BRIEF
Below, some lines carry pictures; leave those pictures out and retype exactly the lines from the one with "## CredentialSpecification" through the one with "### Launch Files".

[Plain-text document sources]

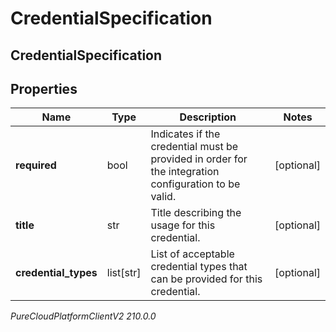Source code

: # CredentialSpecification

## CredentialSpecification

## Properties

|Name | Type | Description | Notes|
|------------ | ------------- | ------------- | -------------|
| **required** | bool | Indicates if the credential must be provided in order for the integration configuration to be valid. | [optional] |
| **title** | str | Title describing the usage for this credential. | [optional] |
| **credential_types** | list[str] | List of acceptable credential types that can be provided for this credential. | [optional] |



_PureCloudPlatformClientV2 210.0.0_
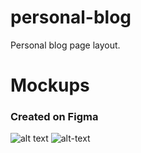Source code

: # personal-blog
 Personal blog page layout. 
 
 # Mockups
 ### Created on Figma
 ![alt text](https://i.imgur.com/JVFgFsP.png)
 ![alt-text](https://i.imgur.com/cCMtjDM.png)
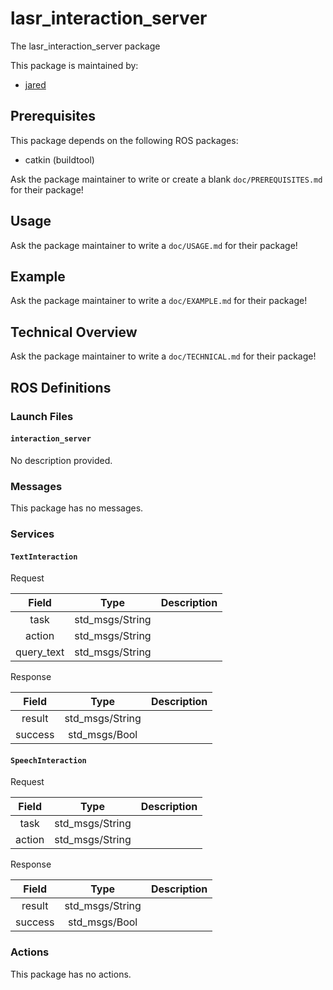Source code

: # lasr_interaction_server

The lasr_interaction_server package

This package is maintained by:
- [jared](mailto:jared@todo.todo)

## Prerequisites

This package depends on the following ROS packages:
- catkin (buildtool)

Ask the package maintainer to write or create a blank `doc/PREREQUISITES.md` for their package!

## Usage

Ask the package maintainer to write a `doc/USAGE.md` for their package!

## Example

Ask the package maintainer to write a `doc/EXAMPLE.md` for their package!

## Technical Overview

Ask the package maintainer to write a `doc/TECHNICAL.md` for their package!

## ROS Definitions

### Launch Files

#### `interaction_server`

No description provided.


### Messages

This package has no messages.

### Services

#### `TextInteraction`

Request

| Field | Type | Description |
|:-:|:-:|---|
| task | std_msgs/String |  |
| action | std_msgs/String |  |
| query_text | std_msgs/String |  |

Response

| Field | Type | Description |
|:-:|:-:|---|
| result | std_msgs/String |  |
| success | std_msgs/Bool |  |

#### `SpeechInteraction`

Request

| Field | Type | Description |
|:-:|:-:|---|
| task | std_msgs/String |  |
| action | std_msgs/String |  |

Response

| Field | Type | Description |
|:-:|:-:|---|
| result | std_msgs/String |  |
| success | std_msgs/Bool |  |


### Actions

This package has no actions.
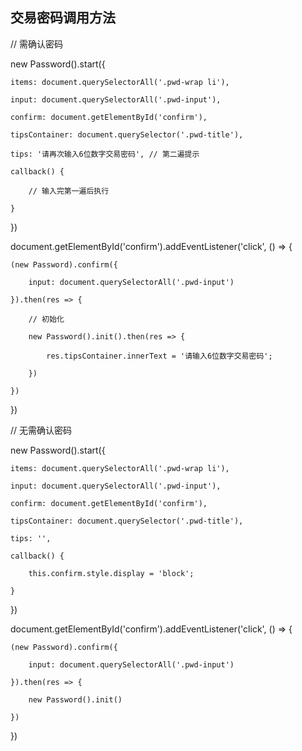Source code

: ## 交易密码调用方法

// 需确认密码

new Password().start({

    items: document.querySelectorAll('.pwd-wrap li'),

    input: document.querySelectorAll('.pwd-input'),

    confirm: document.getElementById('confirm'),

    tipsContainer: document.querySelector('.pwd-title'),

    tips: '请再次输入6位数字交易密码', // 第二遍提示

    callback() {

        // 输入完第一遍后执行

    }

})

document.getElementById('confirm').addEventListener('click', () => {

    (new Password).confirm({

        input: document.querySelectorAll('.pwd-input')

    }).then(res => {

        // 初始化

        new Password().init().then(res => {

            res.tipsContainer.innerText = '请输入6位数字交易密码';

        })

    })
    
})

// 无需确认密码  

new Password().start({    

    items: document.querySelectorAll('.pwd-wrap li'),  

    input: document.querySelectorAll('.pwd-input'),

    confirm: document.getElementById('confirm'),

    tipsContainer: document.querySelector('.pwd-title'),

    tips: '',

    callback() {

        this.confirm.style.display = 'block';

    }

})

document.getElementById('confirm').addEventListener('click', () => {

    (new Password).confirm({

        input: document.querySelectorAll('.pwd-input')

    }).then(res => {

        new Password().init()

    })

})
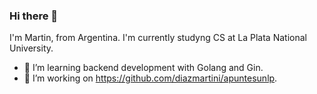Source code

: ### Hi there 👋
I'm Martin, from Argentina. I'm currently studyng CS at La Plata National University.

<!--
**diazmartini/diazmartini** is a ✨ _special_ ✨ repository because its `README.md` (this file) appears on your GitHub profile.

Here are some ideas to get you started:

- 🔭 I’m currently working on ...
- 🌱 I’m currently learning ...
- 👯 I’m looking to collaborate on ...
- 🤔 I’m looking for help with ...
- 💬 Ask me about ...
- 📫 How to reach me: ...
- 😄 Pronouns: ...
- ⚡ Fun fact: ...
-->

- 🌱 I’m learning backend development with Golang and Gin.
- 🔭 I’m working on https://github.com/diazmartini/apuntesunlp.
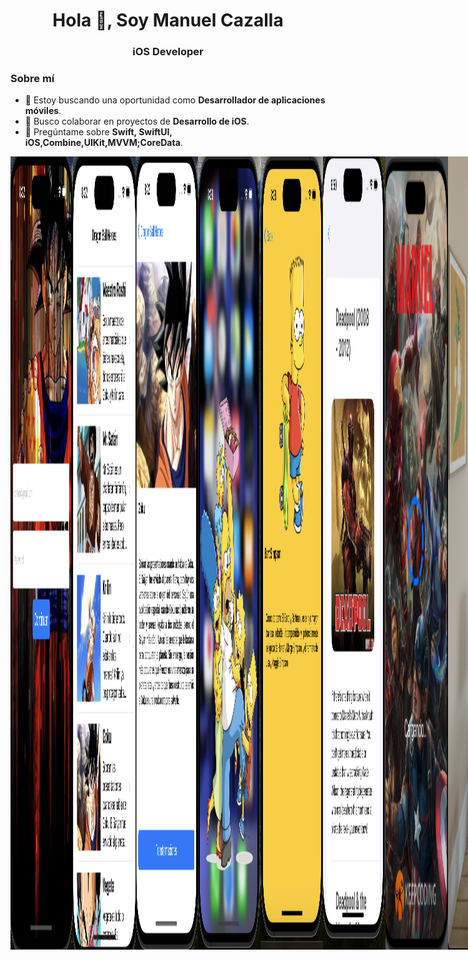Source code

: <h1 align="center">Hola 👋, Soy Manuel Cazalla</h1>
<h3 align="center">iOS Developer</h3>

### Sobre mí
- 🔭 Estoy buscando una oportunidad como **Desarrollador de aplicaciones móviles**.
- 👯 Busco colaborar en proyectos de **Desarrollo de iOS**.
- 💬 Pregúntame sobre **Swift, SwiftUI, iOS,Combine,UIKit,MVVM;CoreData**.





<div style="display: flex;">
  <img src="https://github.com/ManuelCAZALLA/ManuelCAZALLA/raw/main/Captura%20de%20pantalla%202023-10-12%20a%20las%208.22.38.png"" alt="Imagen 1" style="width: 100px; height: auto;">
  <img src="https://github.com/ManuelCAZALLA/ManuelCAZALLA/blob/main/Captura%20de%20pantalla%202023-10-12%20a%20las%208.23.26.png" alt="Imagen 2" style="width: 100px; height: auto;">
  <img src="https://github.com/ManuelCAZALLA/ManuelCAZALLA/blob/main/Captura%20de%20pantalla%202023-10-12%20a%20las%208.23.45.png" alt="Imagen 3" style="width: 100px; height: auto;">
  <img src="https://github.com/ManuelCAZALLA/ManuelCAZALLA/blob/main/Captura%20de%20pantalla%202023-10-12%20a%20las%208.28.30.png" alt="Imagen 4" style="width: 100px; height: auto;">
  <img src="https://github.com/ManuelCAZALLA/ManuelCAZALLA/blob/main/Captura%20de%20pantalla%202023-10-12%20a%20las%208.28.54.png" alt="Imagen 5" style="width: 100px; height: auto;">
   <img src="https://github.com/ManuelCAZALLA/ManuelCAZALLA/blob/main/imagen6.png" alt="Imagen 6" style="width: 100px; height: auto;">
<img src="https://github.com/ManuelCAZALLA/ManuelCAZALLA/blob/main/Imagen7.png" alt="Imagen 7" style="width: 100px; height: auto;">
<img src="https://github.com/ManuelCAZALLA/ManuelCAZALLA/blob/main/VisionPro.png" alt="Vision Pro" style="width: 300px; height: auto;">
<div style="display: flex;">

 
# Habilidades Técnicas:


Desarrollo de aplicaciones nativas para iOS utilizando Swift, UIKit y SwiftUI.
Experiencia en la implementación de patrones de diseño como MVVM y MVC.
Persistencia de datos con Coredata, Swiftdata, UserDefault y Keychain.
Programación reactiva con Combine y RXSwift

## Herramientas y Entornos:

Dominio de Xcode como entorno de desarrollo integrado (IDE).
Control de versiones con Git, GitHub y GitFlow.
Conocimiento de Github Action y Fastlane para automatización de tareas.
Organización de tareas y trello y Jira 

# Frameworks y Librerías:

Uso  de Core Data y SwiftData para la gestión de datos en aplicaciones iOS.
Uso de Keychain para guardar los datos sensibles del usuario.
Integración de MapKit para la implementación de mapas y ubicación.
Programación reactiva con Combine y RXSwift.
Async Await para que la navegación sea mas fluida y el código mas legible y fácil de mantener.
Implementación de animaciones complejas con Core Animation.

## Pruebas y Calidad del Código:

Desarrollo de pruebas unitarias con XCTest para garantizar la robustez del código.
Experiencia en la implementación de pruebas de interfaz de usuario para garantizar una experiencia fluida para el usuario final.

# Gestión de Dependencias:

Uso efectivo de gestores de dependencias como CocoaPods y Swift Package Manager.
Integración y gestión de bibliotecas externas para mejorar la eficiencia del desarrollo.

## Diseño de Interfaces de Usuario:

Creación de interfaces atractivas y funcionales utilizando UIKit y SwiftUI.

### Sobre mí
- 🔯 Estoy buscando una oportunidad como **Desarrollador de aplicaciones móviles**.
- 👯 Busco colaborar en proyectos de **Desarrollo de iOS**.
- 💬 Pregúntame sobre **Swift, SwiftUI, iOS, Combine, UIKit, MVVM, CoreData**.

## 📚 **Certificaciones en Desarrollo de iOS y Programación Móvil**

- [**Bootcamp Desarrollo de Apps Móviles Fullstack**](https://github.com/ManuelCAZALLA/ManuelCAZALLA/raw/main/Bootcamp%20Desarrollo%20de%20Apps%20M%C3%B3viles%20Fullstack.pdf) - KeepCoding®  
- [**Aprende a Programar desde Cero - Full Stack Junior Bootcamp**](https://github.com/ManuelCAZALLA/ManuelCAZALLA/raw/main/Aprende%20a%20Programar%20desde%20Cero%20-%20Full%20Stack%20Junior%20Bootcamp.pdf) - KeepCoding®  
- [**Curso de Desarrollo Apps iOS con Swift**](https://github.com/ManuelCAZALLA/ManuelCAZALLA/raw/main/Curso%20de%20Desarrollo%20Apps%20iOS%20con%20Swift.pdf) - KeepCoding®  
- [**Curso de Git, Github y SourceTree**](https://github.com/ManuelCAZALLA/ManuelCAZALLA/raw/main/Curso%20de%20Git%2C%20Github%20y%20SourceTree.pdf) - KeepCoding®  
- [**Desarrollo de Apps para iOS con Storyboards**](https://github.com/ManuelCAZALLA/ManuelCAZALLA/raw/main/Desarrollo%20de%20Apps%20para%20iOS%20con%20Storyboards.pdf) - KeepCoding®  
- [**Curso de Despliegue iOS y Android**](https://github.com/ManuelCAZALLA/ManuelCAZALLA/raw/main/Curso%20de%20Despliegue%20iOS%20y%20Android.pdf) - KeepCoding®  
- [**Curso de Firebase**](https://github.com/ManuelCAZALLA/ManuelCAZALLA/raw/main/Curso%20de%20Firebase.pdf) - KeepCoding®  
- [**Curso de Fundamentos Android**](https://github.com/ManuelCAZALLA/ManuelCAZALLA/raw/main/Curso%20de%20Fundamentos%20Android.pdf) - KeepCoding®  
- [**Curso de Git**](https://github.com/ManuelCAZALLA/ManuelCAZALLA/raw/main/Curso%20de%20Git.pdf) - KeepCoding®  
- [**Lenguaje Kotlin**](https://github.com/ManuelCAZALLA/ManuelCAZALLA/raw/main/Lenguaje%20Kotlin.pdf) - KeepCoding®  
- [**Lenguaje Swift**](https://github.com/ManuelCAZALLA/ManuelCAZALLA/raw/main/Lenguaje%20Swift.pdf) - KeepCoding®  
- [**Mobile 101**](https://github.com/ManuelCAZALLA/ManuelCAZALLA/raw/main/Mobile%20101.pdf) - KeepCoding®  
- [**Modelo de Datos e Introducción a SQL**](https://github.com/ManuelCAZALLA/ManuelCAZALLA/raw/main/Modelo%20de%20Datos%20e%20Introducci%C3%B3n%20a%20SQL.pdf) - KeepCoding®  
- [**Patrones de Diseño**](https://github.com/ManuelCAZALLA/ManuelCAZALLA/raw/main/Patrones%20de%20Dise%C3%B1o.pdf) - KeepCoding®  
- [**Programación Orientada a Objetos**](https://github.com/ManuelCAZALLA/ManuelCAZALLA/raw/main/Programaci%C3%B3n%20Orientada%20a%20Objetos.pdf) - KeepCoding®  
- [**Server Side Swift**](https://github.com/ManuelCAZALLA/ManuelCAZALLA/raw/main/Server%20Side%20Swift.pdf) - KeepCoding®  
- [**UX Móvil & Diseño UI**](https://github.com/ManuelCAZALLA/ManuelCAZALLA/raw/main/UX%20M%C3%B3vil%20%26%20Dise%C3%B1o%20UI.pdf) - KeepCoding®  
- [**iOS Avanzado**](https://github.com/ManuelCAZALLA/ManuelCAZALLA/raw/main/iOS%20Avanzado.pdf) - KeepCoding®  
- [**iOS Superpoderes**](https://github.com/ManuelCAZALLA/ManuelCAZALLA/raw/main/iOS%20Superpoderes.pdf) - KeepCoding®  




![Estadísticas Generales](https://github-readme-stats.vercel.app/api?username=ManuelCAZALLA&show_icons=true&count_private=true)






### Conéctate conmigo:
- LinkedIn: [Manuel Cazalla](https://linkedin.com/in/manuel-cazalla-colmenero-965bb110a)
- Facebook: [Manuel Cazalla](https://www.facebook.com/manuel.cazallacolmenero)
- Correo electrónico: [manuelcm23@hotmail.com](mailto:manuelcm23@hotmail.com)
- Teléfono: 622077578






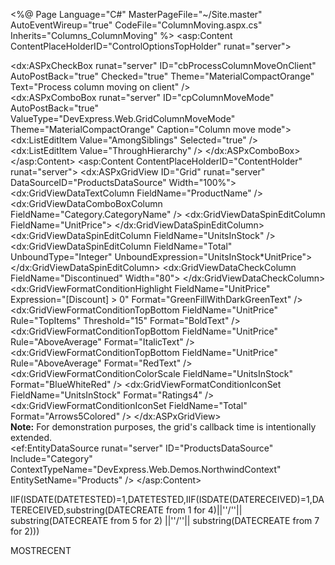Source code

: 
<%@ Page Language="C#" MasterPageFile="~/Site.master" AutoEventWireup="true" CodeFile="ColumnMoving.aspx.cs" Inherits="Columns_ColumnMoving" %>
<asp:Content ContentPlaceHolderID="ControlOptionsTopHolder" runat="server">
    <div class="options">
        <div class="options-item">
            <dx:ASPxCheckBox runat="server" ID="cbProcessColumnMoveOnClient" AutoPostBack="true" Checked="true" Theme="MaterialCompactOrange" Text="Process column moving on client" />
        </div>
        <div class="options-item">
            <dx:ASPxComboBox runat="server" ID="cpColumnMoveMode" AutoPostBack="true" ValueType="DevExpress.Web.GridColumnMoveMode" Theme="MaterialCompactOrange" Caption="Column move mode">
                <Items>
                    <dx:ListEditItem Value="AmongSiblings" Selected="true" />
                    <dx:ListEditItem Value="ThroughHierarchy" />
                </Items>
            </dx:ASPxComboBox>
        </div>
    </div>
</asp:Content>
<asp:Content ContentPlaceHolderID="ContentHolder" runat="server">
    <dx:ASPxGridView ID="Grid" runat="server" DataSourceID="ProductsDataSource" Width="100%">
        <Columns>
            <dx:GridViewDataTextColumn FieldName="ProductName" />
            <dx:GridViewDataComboBoxColumn FieldName="Category.CategoryName" />
            <dx:GridViewDataSpinEditColumn FieldName="UnitPrice">
                <PropertiesSpinEdit DisplayFormatString="c" />
            </dx:GridViewDataSpinEditColumn>
            <dx:GridViewDataSpinEditColumn FieldName="UnitsInStock" />
            <dx:GridViewDataSpinEditColumn FieldName="Total" UnboundType="Integer" UnboundExpression="UnitsInStock*UnitPrice">
                <PropertiesSpinEdit DisplayFormatString="c" />
            </dx:GridViewDataSpinEditColumn>
            <dx:GridViewDataCheckColumn FieldName="Discontinued" Width="80">
                <HeaderStyle HorizontalAlign="Center" />
            </dx:GridViewDataCheckColumn>
        </Columns>
        <FormatConditions>
            <dx:GridViewFormatConditionHighlight FieldName="UnitPrice" Expression="[Discount] > 0" Format="GreenFillWithDarkGreenText" />
            <dx:GridViewFormatConditionTopBottom FieldName="UnitPrice" Rule="TopItems" Threshold="15" Format="BoldText" />
            <dx:GridViewFormatConditionTopBottom FieldName="UnitPrice" Rule="AboveAverage" Format="ItalicText" />
            <dx:GridViewFormatConditionTopBottom FieldName="UnitPrice" Rule="AboveAverage" Format="RedText" />
            <dx:GridViewFormatConditionColorScale FieldName="UnitsInStock" Format="BlueWhiteRed" />
            <dx:GridViewFormatConditionIconSet FieldName="UnitsInStock" Format="Ratings4" />
            <dx:GridViewFormatConditionIconSet FieldName="Total" Format="Arrows5Colored" />
        </FormatConditions>
    </dx:ASPxGridView>
    <div class="Note">
        <b>Note:</b>
        For demonstration purposes, the grid's callback time is intentionally extended.
    </div>
    <ef:EntityDataSource runat="server" ID="ProductsDataSource" Include="Category" ContextTypeName="DevExpress.Web.Demos.NorthwindContext" EntitySetName="Products" />
</asp:Content>



IIF(ISDATE(DATETESTED)=1,DATETESTED,IIF(ISDATE(DATERECEIVED)=1,DATERECEIVED,substring(DATECREATE from 1 for 4)||''/''|| substring(DATECREATE from 5 for 2) ||''/''|| substring(DATECREATE from 7 for 2)))


MOSTRECENT
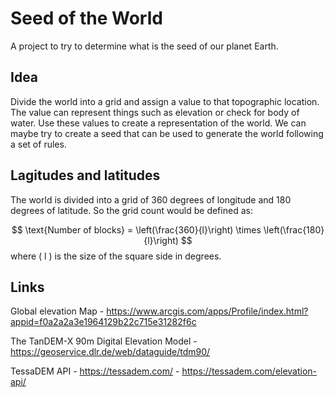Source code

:# Seed of the World

A project to try to determine what is the seed of our planet Earth.

## Idea

Divide the world into a grid and assign a value to that topographic location. The value can represent things such as elevation or check for body of water.
Use these values to create a representation of the world. We can maybe try to create a seed that can be used to generate the world following a set of rules.

## Lagitudes and latitudes

The world is divided into a grid of 360 degrees of longitude and 180 degrees of latitude. So the grid count would be defined as:

$$
\text{Number of blocks} = \left(\frac{360}{l}\right) \times \left(\frac{180}{l}\right)
$$
where \( l \) is the size of the square side in degrees.



## Links

Global elevation Map - https://www.arcgis.com/apps/Profile/index.html?appid=f0a2a2a3e1964129b22c715e31282f6c

The TanDEM-X 90m Digital Elevation Model - https://geoservice.dlr.de/web/dataguide/tdm90/

TessaDEM API - https://tessadem.com/ - https://tessadem.com/elevation-api/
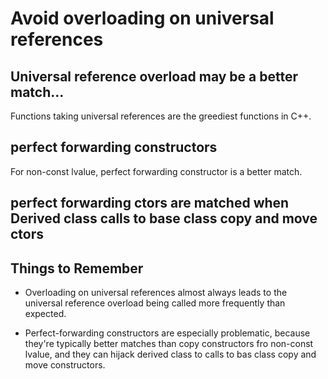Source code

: # Avoid overloading on universal references

## Universal reference overload may be a better match...

Functions taking universal references are the greediest functions in C++.

## perfect forwarding constructors

For non-const lvalue, perfect forwarding constructor is a better match.

## perfect forwarding ctors are matched when Derived class calls to base class copy and move ctors

## Things to Remember

* Overloading on universal references almost always leads to the universal reference
overload being called more frequently than expected.

* Perfect-forwarding constructors are especially problematic, because they're
typically better matches than copy constructors fro non-const lvalue, and
they can hijack derived class to calls to bas class copy and move constructors.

RESULT OF THIS TASK
## CredentialSpecification

## Properties

|Name | Type | Description | Notes|
|------------ | ------------- | ------------- | -------------|
| **required** | bool | Indicates if the credential must be provided in order for the integration configuration to be valid. | [optional] |
| **title** | str | Title describing the usage for this credential. | [optional] |
| **credential_types** | list[str] | List of acceptable credential types that can be provided for this credential. | [optional] |



_PureCloudPlatformClientV2 210.0.0_
Source code

: # personal-blog
 Personal blog page layout. 
 
 # Mockups
 ### Created on Figma
 ![alt text](https://i.imgur.com/JVFgFsP.png)
 ![alt-text](https://i.imgur.com/cCMtjDM.png)
Source code

: # lasr_interaction_server

The lasr_interaction_server package

This package is maintained by:
- [jared](mailto:jared@todo.todo)

## Prerequisites

This package depends on the following ROS packages:
- catkin (buildtool)

Ask the package maintainer to write or create a blank `doc/PREREQUISITES.md` for their package!

## Usage

Ask the package maintainer to write a `doc/USAGE.md` for their package!

## Example

Ask the package maintainer to write a `doc/EXAMPLE.md` for their package!

## Technical Overview

Ask the package maintainer to write a `doc/TECHNICAL.md` for their package!

## ROS Definitions

### Launch Files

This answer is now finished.